The France in Turkey

Burke was right. Today his genius is manifested not only in the supremacy of Anglo-Saxon ways over those of the French, but also in the utter failure of imitations of the latter. In that regard, Turkey is a perfect case study. Right from the beginning of the republic, the Turkish state and the elite emulated all the ideas of the French Enlightenment and tried to impose them on society. The veneration of “the Republic” as if it is an end in itself; the obsessive hatred toward traditional religion and the conception of secularism (laïcité) as an alternative faith; distrust toward freedom and free markets, and a deep-seated belief in protectionism and “statism”, are all ideas that the Turks borrowed from the French and made far worse.

But of course – and thank God – not all Turks bought into the same ideas. Some of them have found an alternative road toward modernity, a one that is similar to that of the Anglo-Saxons. Turkey's center-right politics, best represented by the governments of Adnan Menderes (1950-60) and Turgut Özal (1983-93), have corresponded to that. This political line defended freedom and tradition in the face of an authoritarian and ultra-secularist establishment. Menderes paid the price by being executed by the military in 1961. Özal was abhorred, and continuously blocked, by the Kemalists.

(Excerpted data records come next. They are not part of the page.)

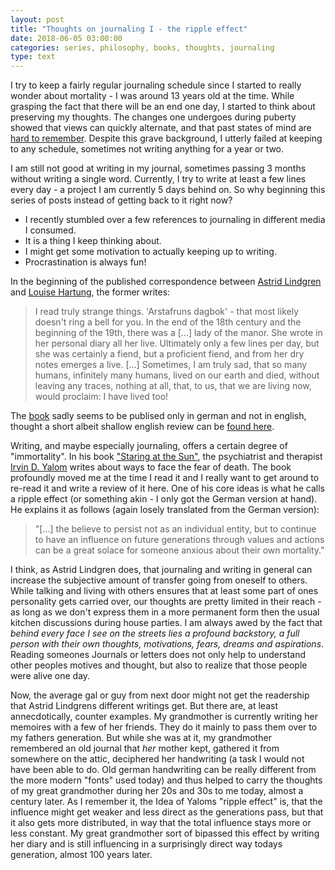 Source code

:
 ```yaml
---
layout: post
title: "Thoughts on journaling I - the ripple effect" 
date: 2018-06-05 03:00:00
categories: series, philosophy, books, thoughts, journaling
type: text
---
```


I try to keep a fairly regular journaling schedule since I started to really wonder about mortality - I was around 13 years old at the time. While grasping the fact that there will be an end one day, I started to think about preserving my thoughts. The changes one undergoes during puberty showed that views can quickly alternate, and that past states of mind are [hard to remember](https://www.sciencedirect.com/science/article/pii/S0022103197913330). Despite this grave background, I utterly failed at keeping to any schedule, sometimes not writing anything for a year or two.

I am still not good at writing in my journal, sometimes passing 3 months without writing a single word. Currently, I try to write at least a few lines every day - a project I am currently 5 days behind on. So why beginning this series of posts instead of getting back to it right now? 

- I recently stumbled over a few references to journaling in different media I consumed.
- It is a thing I keep thinking about.
- I might get some motivation to actually keeping up to writing.
- Procrastination is always fun!



In the beginning of the published correspondence between [Astrid Lindgren]() and [Louise Hartung](), the former writes:

> I read truly strange things. 'Arstafruns dagbok' - that most likely doesn't ring a bell for you. In the end of the 18th century and the beginning of the 19th, there was a [...] lady of the manor. She wrote in her personal diary all her live. Ultimately only a few lines per day, but she was certainly a fiend, but a proficient fiend, and from her dry notes emerges a live. [...] Sometimes, I am truly sad, that so many humans, infinitely many humans, lived on our earth and died, without leaving any traces, nothing at all, that, to us, that we are living now, would proclaim: I have lived too! 

The [book](https://www.amazon.de/Ich-habe-auch-gelebt-Freundschaft/dp/3548289843/ref=sr_1_1?s=books&ie=UTF8&qid=1528146068&sr=1-1&keywords=Astrid+Lindgren+louise+Hartung) sadly seems to be publised only in german and not in english, thought a short albeit shallow english review can be [found here](http://abeautifulhue.blogspot.com/2017/01/books-letters-between-astrid-lindgren.html).

Writing, and maybe especially journaling, offers a certain degree of "immortality". In his book ["Staring at the Sun"](https://www.goodreads.com/book/show/2062034.Staring_at_the_Sun), the psychiatrist and therapist [Irvin D. Yalom](https://en.wikipedia.org/wiki/Irvin_D._Yalom#Publications) writes about ways to face the fear of death. The book profoundly moved me at the time I read it and I really want to get around to re-read it and write a review of it here. One of his core ideas is what he calls a ripple effect (or something akin - I only got the German version at hand). He explains it as follows (again losely translated from the German version): 

> "[...] the believe to persist not as an individual entity, but to continue to have an influence on future generations through values and actions can be a great solace for someone  anxious about their own mortality."

I think, as Astrid Lindgren does, that journaling and writing in general can increase the subjective amount of transfer going from oneself to others. While talking and living with others ensures that at least some part of ones personality gets carried over, our thoughts are pretty limited in their reach - as long as we don't express them in a more permanent form then the usual kitchen discussions during house parties. I am always awed by the fact that *behind every face I see on the streets lies a profound backstory, a full person with their own thoughts, motivations, fears, dreams and aspirations*. Reading someones Journals or letters does not only help to understand other peoples motives and thought, but also to realize that those people were alive one day. 

Now, the average gal or guy from next door might not get the readership that Astrid Lindgrens different writings get. But there are, at least annecdotically, counter examples. My grandmother is currently writing her memoires with a few of her friends. They do it mainly to pass them over to my fathers generation. But while she was at it, my grandmother remembered an old journal that *her* mother kept, gathered it from somewhere on the attic, deciphered her handwriting (a task I would not have been able to do. Old german handwriting can be really different from the more modern "fonts" used today) and thus helped to carry the thoughts of my great grandmother during her 20s and 30s to me today, almost a century later. As I remember it, the Idea of Yaloms "ripple effect" is, that the influence might get weaker and less direct as the generations pass, but that it also gets more distributed, in way that the total influence stays more or less constant. My great grandmother sort of bipassed this effect by writing her diary and is still influencing in a surprisingly direct way todays generation, almost 100 years later.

During the 2000s, the AKP has done a great job by moving away from the Islamist line to the conservative/liberal tradition of Menderes and Özal. By doing so, it has started to transform Turkey's conservative Muslim masses, who have always despised their Jacobin rulers (for good reasons) and held modernity to be the problem. With the AKP experience, these masses have started to realize that the problem is not modernity itself, but rather a specific way of attempting to get there.

Meanwhile the Turkish champions of that specific way are growingly insecure, reactionary and xenophobic — a devolution which parallels the experience in its motherland, France, and which signifies that the French Revolution was a lot less progressive than its protagonists assert.

Alas, Burke should have lived to see all this.